Exclusion from class in Great-West Lifetime Funds lawsuit
The 10th U.S. Circuit Court of Appeals has ruled 3-0 that the case, Obeslo et al. vs. Great-West Life & Annuity Insurance Co., should be dismissed as a class action. The lawsuit, filed in January 2016, seeks to hold the financial services company liable for the investments made by its clients.
Class size in Great-West Lifetime Funds lawsuit
The court in Obeslo v. Great-West Lifetime Funds, a lawsuit filed in 2010 by investors, upheld the lower court’s decision, ruling that the class size was not too large. In this case, three plaintiffs invested in the Great-West funds as part of a retirement plan sponsored by their employer or through a separate individual account. In the lawsuit, the plaintiffs alleged that the funds charged them excessive fees, which were not reasonable for the services rendered. To establish a class size, however, plaintiffs must establish that compensation was excessive and that the compensation bears no reasonable relationship to the services rendered. The court found that the plaintiffs had not made a credible effort to prove that the fees were excessive.
The plaintiff-appellants in the Great-West Lifetime Funds lawsuit include a broad class of investors who invested in a major mutual fund complex.

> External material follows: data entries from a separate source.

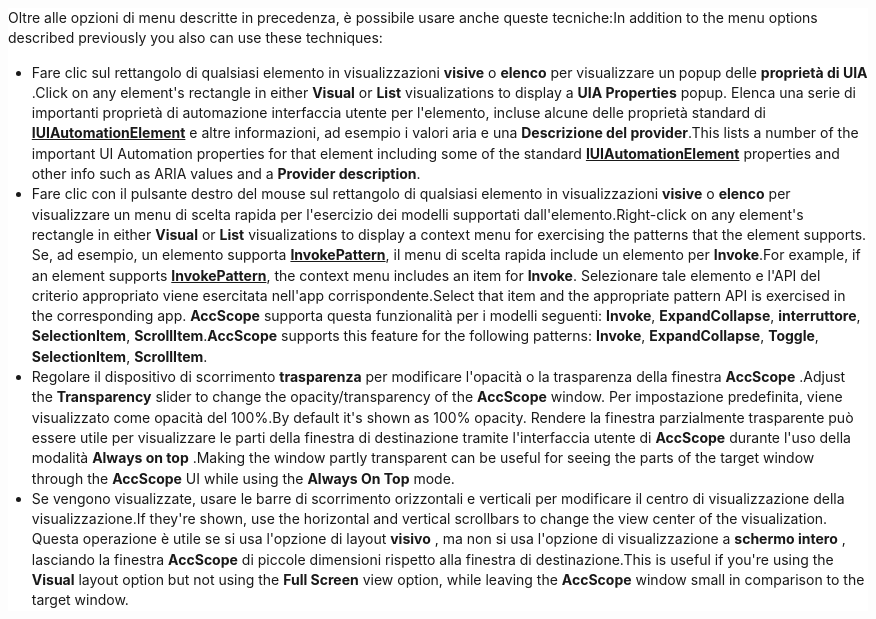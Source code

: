 <span data-ttu-id="29ff3-170">Oltre alle opzioni di menu descritte in precedenza, è possibile usare anche queste tecniche:</span><span class="sxs-lookup"><span data-stu-id="29ff3-170">In addition to the menu options described previously you also can use these techniques:</span></span>

- <span data-ttu-id="29ff3-171">Fare clic sul rettangolo di qualsiasi elemento in visualizzazioni **visive** o **elenco** per visualizzare un popup delle **proprietà di UIA** .</span><span class="sxs-lookup"><span data-stu-id="29ff3-171">Click on any element's rectangle in either **Visual** or **List** visualizations to display a **UIA Properties** popup.</span></span> <span data-ttu-id="29ff3-172">Elenca una serie di importanti proprietà di automazione interfaccia utente per l'elemento, incluse alcune delle proprietà standard di [**IUIAutomationElement**](/windows/desktop/api/UIAutomationClient/nn-uiautomationclient-iuiautomationelement) e altre informazioni, ad esempio i valori aria e una **Descrizione del provider**.</span><span class="sxs-lookup"><span data-stu-id="29ff3-172">This lists a number of the important UI Automation properties for that element including some of the standard [**IUIAutomationElement**](/windows/desktop/api/UIAutomationClient/nn-uiautomationclient-iuiautomationelement) properties and other info such as ARIA values and a **Provider description**.</span></span>
- <span data-ttu-id="29ff3-173">Fare clic con il pulsante destro del mouse sul rettangolo di qualsiasi elemento in visualizzazioni **visive** o **elenco** per visualizzare un menu di scelta rapida per l'esercizio dei modelli supportati dall'elemento.</span><span class="sxs-lookup"><span data-stu-id="29ff3-173">Right-click on any element's rectangle in either **Visual** or **List** visualizations to display a context menu for exercising the patterns that the element supports.</span></span> <span data-ttu-id="29ff3-174">Se, ad esempio, un elemento supporta [**InvokePattern**](/windows/desktop/api/UIAutomationClient/nn-uiautomationclient-iuiautomationinvokepattern), il menu di scelta rapida include un elemento per **Invoke**.</span><span class="sxs-lookup"><span data-stu-id="29ff3-174">For example, if an element supports [**InvokePattern**](/windows/desktop/api/UIAutomationClient/nn-uiautomationclient-iuiautomationinvokepattern), the context menu includes an item for **Invoke**.</span></span> <span data-ttu-id="29ff3-175">Selezionare tale elemento e l'API del criterio appropriato viene esercitata nell'app corrispondente.</span><span class="sxs-lookup"><span data-stu-id="29ff3-175">Select that item and the appropriate pattern API is exercised in the corresponding app.</span></span> <span data-ttu-id="29ff3-176">**AccScope** supporta questa funzionalità per i modelli seguenti: **Invoke**, **ExpandCollapse**, **interruttore**, **SelectionItem**, **ScrollItem**.</span><span class="sxs-lookup"><span data-stu-id="29ff3-176">**AccScope** supports this feature for the following patterns: **Invoke**, **ExpandCollapse**, **Toggle**, **SelectionItem**, **ScrollItem**.</span></span>
- <span data-ttu-id="29ff3-177">Regolare il dispositivo di scorrimento **trasparenza** per modificare l'opacità o la trasparenza della finestra **AccScope** .</span><span class="sxs-lookup"><span data-stu-id="29ff3-177">Adjust the **Transparency** slider to change the opacity/transparency of the **AccScope** window.</span></span> <span data-ttu-id="29ff3-178">Per impostazione predefinita, viene visualizzato come opacità del 100%.</span><span class="sxs-lookup"><span data-stu-id="29ff3-178">By default it's shown as 100% opacity.</span></span> <span data-ttu-id="29ff3-179">Rendere la finestra parzialmente trasparente può essere utile per visualizzare le parti della finestra di destinazione tramite l'interfaccia utente di **AccScope** durante l'uso della modalità **Always on top** .</span><span class="sxs-lookup"><span data-stu-id="29ff3-179">Making the window partly transparent can be useful for seeing the parts of the target window through the **AccScope** UI while using the **Always On Top** mode.</span></span>
- <span data-ttu-id="29ff3-180">Se vengono visualizzate, usare le barre di scorrimento orizzontali e verticali per modificare il centro di visualizzazione della visualizzazione.</span><span class="sxs-lookup"><span data-stu-id="29ff3-180">If they're shown, use the horizontal and vertical scrollbars to change the view center of the visualization.</span></span> <span data-ttu-id="29ff3-181">Questa operazione è utile se si usa l'opzione di layout **visivo** , ma non si usa l'opzione di visualizzazione a **schermo intero** , lasciando la finestra **AccScope** di piccole dimensioni rispetto alla finestra di destinazione.</span><span class="sxs-lookup"><span data-stu-id="29ff3-181">This is useful if you're using the **Visual** layout option but not using the **Full Screen** view option, while leaving the **AccScope** window small in comparison to the target window.</span></span>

They were employees of employer-sponsored retirement plans. Plaintiffs alleged that their investments had underperformed and lost value. Defendants have counterclaimed to avert this harm and have filed their Proposed Findings of Fact and Conclusions of Law.

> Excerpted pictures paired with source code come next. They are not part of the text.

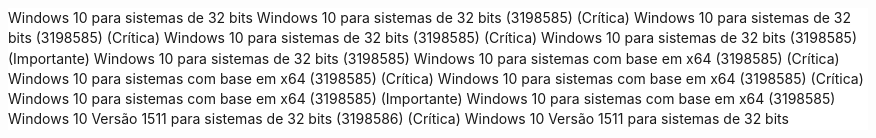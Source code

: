 </tr>
<tr>
<td style="border:1px solid black;">
Windows 10 para sistemas de 32 bits
</td>
<td style="border:1px solid black;">
Windows 10 para sistemas de 32 bits  
(3198585)  
(Crítica)
</td>
<td style="border:1px solid black;">
Windows 10 para sistemas de 32 bits  
(3198585)  
(Crítica)
</td>
<td style="border:1px solid black;">
Windows 10 para sistemas de 32 bits  
(3198585)  
(Crítica)
</td>
<td style="border:1px solid black;">
Windows 10 para sistemas de 32 bits  
(3198585)  
(Importante)
</td>
</tr>
<tr>
<td style="border:1px solid black;">
Windows 10 para sistemas de 32 bits  
(3198585)
</td>
<td style="border:1px solid black;">
Windows 10 para sistemas com base em x64  
(3198585)  
(Crítica)
</td>
<td style="border:1px solid black;">
Windows 10 para sistemas com base em x64  
(3198585)  
(Crítica)
</td>
<td style="border:1px solid black;">
Windows 10 para sistemas com base em x64  
(3198585)  
(Crítica)
</td>
<td style="border:1px solid black;">
Windows 10 para sistemas com base em x64  
(3198585)  
(Importante)
</td>
</tr>
<tr>
<td style="border:1px solid black;">
Windows 10 para sistemas com base em x64  
(3198585)
</td>
<td style="border:1px solid black;">
Windows 10 Versão 1511 para sistemas de 32 bits  
(3198586)  
(Crítica)
</td>
<td style="border:1px solid black;">
Windows 10 Versão 1511 para sistemas de 32 bits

Class action status in Great-West Lifetime Funds lawsuit
The court has ruled that this lawsuit should be tried as a class action because it is a much better and more efficient way to litigate predominately class issues. The court has certified the class under two different subparts of the Federal Rule of Civil Procedure: 23(b)(1)(A) and 23(b)(3). For more information about this ruling, see the Court’s Order Certifying Classes.

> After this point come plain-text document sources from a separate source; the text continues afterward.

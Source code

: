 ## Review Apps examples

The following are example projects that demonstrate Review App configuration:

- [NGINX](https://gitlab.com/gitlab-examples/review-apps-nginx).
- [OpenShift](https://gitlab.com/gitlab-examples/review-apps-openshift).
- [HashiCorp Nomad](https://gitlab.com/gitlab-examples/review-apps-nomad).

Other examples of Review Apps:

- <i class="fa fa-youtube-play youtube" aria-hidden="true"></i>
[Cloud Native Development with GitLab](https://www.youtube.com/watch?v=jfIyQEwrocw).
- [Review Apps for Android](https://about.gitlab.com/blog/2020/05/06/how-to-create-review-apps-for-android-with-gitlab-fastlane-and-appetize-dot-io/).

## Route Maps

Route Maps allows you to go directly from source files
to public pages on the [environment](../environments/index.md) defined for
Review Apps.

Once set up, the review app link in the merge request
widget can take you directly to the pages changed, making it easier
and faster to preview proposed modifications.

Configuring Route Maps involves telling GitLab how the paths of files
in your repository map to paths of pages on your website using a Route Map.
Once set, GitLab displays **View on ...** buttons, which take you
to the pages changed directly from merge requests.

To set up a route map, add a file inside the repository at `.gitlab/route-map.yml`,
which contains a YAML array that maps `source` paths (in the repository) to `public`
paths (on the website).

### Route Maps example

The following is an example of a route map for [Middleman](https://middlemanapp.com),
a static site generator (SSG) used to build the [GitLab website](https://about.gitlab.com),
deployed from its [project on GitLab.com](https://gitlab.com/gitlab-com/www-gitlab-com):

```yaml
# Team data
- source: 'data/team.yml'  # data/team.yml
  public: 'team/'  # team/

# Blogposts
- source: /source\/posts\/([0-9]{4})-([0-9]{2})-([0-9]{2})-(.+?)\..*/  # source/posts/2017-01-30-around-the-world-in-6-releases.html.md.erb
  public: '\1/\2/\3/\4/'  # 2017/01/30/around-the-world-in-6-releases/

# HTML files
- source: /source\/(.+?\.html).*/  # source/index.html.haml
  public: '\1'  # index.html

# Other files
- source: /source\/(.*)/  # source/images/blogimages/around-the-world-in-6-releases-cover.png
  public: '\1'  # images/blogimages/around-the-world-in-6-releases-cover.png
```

The company, which managed the fund, maintains that it did not commit any wrongdoing. This lawsuit alleges that Great-West failed to fulfill its fiduciary duties under ERISA and failed to allocate excess profits from the Fund to Class members’ 401(k) plans. The company does not yet admit guilt, and if the court rules against Great-West, the money may never come out.
The court found that Great-West failed to fulfill its duty as a fiduciary under ERISA by improperly determining the Credited Interest Rate. While the court found that Great-West did not act in the best interests of its participants, the plaintiffs asserted that the changes to the Credited Interest Rate were made without the plaintiffs’ consent. Nonetheless, the court found that the plaintiffs had not made sufficient evidence to establish that they were entitled to receive compensation for their losses.